Slashdot Mirror


Using gzip As A Spam Filter

captainclever writes "Kuro5hin have an interesting article on detecting spam using gzip." Here's a sample: "Loosely speaking, the LZ (Zip) and the related gzip compression algorithms look for repeated strings within a text, and replace each repeat with a reference to the first occurrence. The compression ratio achieved therefore measures how many repeated fragments, words or phrases occur in the text."

10 of 268 comments (clear)

  1. Raw data by gazbo · · Score: 5, Informative

    This article will make much more sense if you look at the raw data in tabular form.

  2. Meet the Bayesian Filtering Algorythm by dpete4552 · · Score: 5, Informative

    http://www.paulgraham.com/spam.html

    --
    http://www.archive.org/details/ThePowerOfNightmares
    1. Re:Meet the Bayesian Filtering Algorythm by coyul · · Score: 5, Informative

      OTOH, it seems to me that some other model, such as a scheme that gives legitimate senders explicit advance AUTHORIZATION to send you email, might be what's needed.

      I understand what you're saying, but there are a couple of problems with this, depending on how you implement it. If you allow potential correspondents to request authorization by email, you'll still have to process at least one message per originating address. That obviously won't work to eliminate spam (or even cut it down to size...) The other option is to force potential correspondents to request authorization over another channel (phone, fax, whatever), but this neatly destroys a lot of the convenience of email. It also eliminates the impersonal nature of email (by forcing a personal contact) when it is partly this impersonality that distinguishes it in the first place (and encourages some first time correspondents to make contact at all...)

      May not be the ultimate filter (and I doubt it could be), but it's real interesting, I think, that this appears to have considerably greater than zero accuracy.

      Actually, the Bayesian filter implemented by POPFile is remarkably accurate. A friend of mine has been using it since it debuted on slashdot in November and it has correctly classified all of the spam he's received since (76% of his email in total, unfortunately...)
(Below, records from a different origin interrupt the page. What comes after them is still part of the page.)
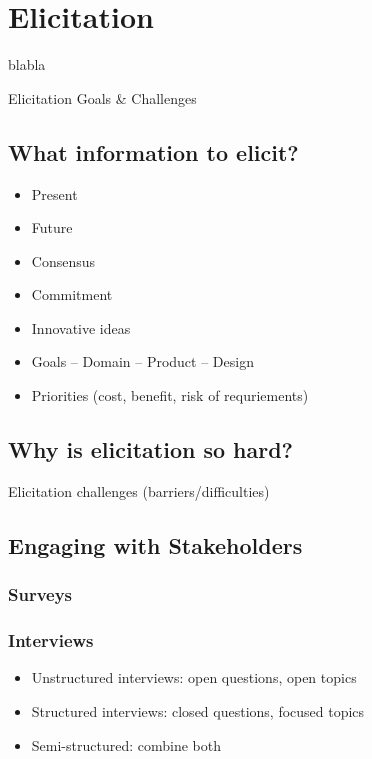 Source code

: 
\chapter{Elicitation}%
blabla


Elicitation Goals \& Challenges%

\section{What information to elicit?}

\begin{itemize}
  \item Present
  \item Future 
  \item Consensus 
  \item Commitment 
  \item Innovative ideas
  \item Goals -- Domain -- Product -- Design
  \item Priorities (cost, benefit, risk of requriements)
\end{itemize}

\section{Why is elicitation so hard?}

Elicitation challenges (barriers/difficulties) 

\section{Engaging with Stakeholders}

\subsection{Surveys}

\subsection{Interviews}

\begin{itemize}
\item Unstructured interviews: open questions, open topics
\item Structured interviews: closed questions, focused topics
\item Semi-structured: combine both
\end{itemize}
      You can also set up POPFile to process the headers of your messages as well as the body, so it will effectively learn the email addresses of people you're willing to receive email from anyway. Depending on how you define words (what you use as token separators), you could attempt to make it generalize to domains as well.

  3. Re:this is nice by gazbo · · Score: 3, Informative
    No, the lameness filter does nothing like this. The lameness filter (strictly the postercomment compression filter) just sees how well the isolated text compresses. Too high compression implies too much repetition (hence likely repeatedy copy+pasted junk), too low compression implies random chars - English contains plenty of redundancy.

    This, on the other hand, talks about gziping the mail in the context of corpora of known spam or known ham. Thus it serves as a classification of types of Englishg text, whereas the slashdot system only tries to classify whether or not it is actually English text at all.

  4. How to stop spam.... by oliverthered · · Score: 3, Informative

    1: Get an email account with unlimited addresses.
    2: when registering use a unique address e.g. slashdot@mydomain.com
    3: Make sure you check/uncheck the give my email address to mailing lists.
    4: If ever you get spam to that account get litigious.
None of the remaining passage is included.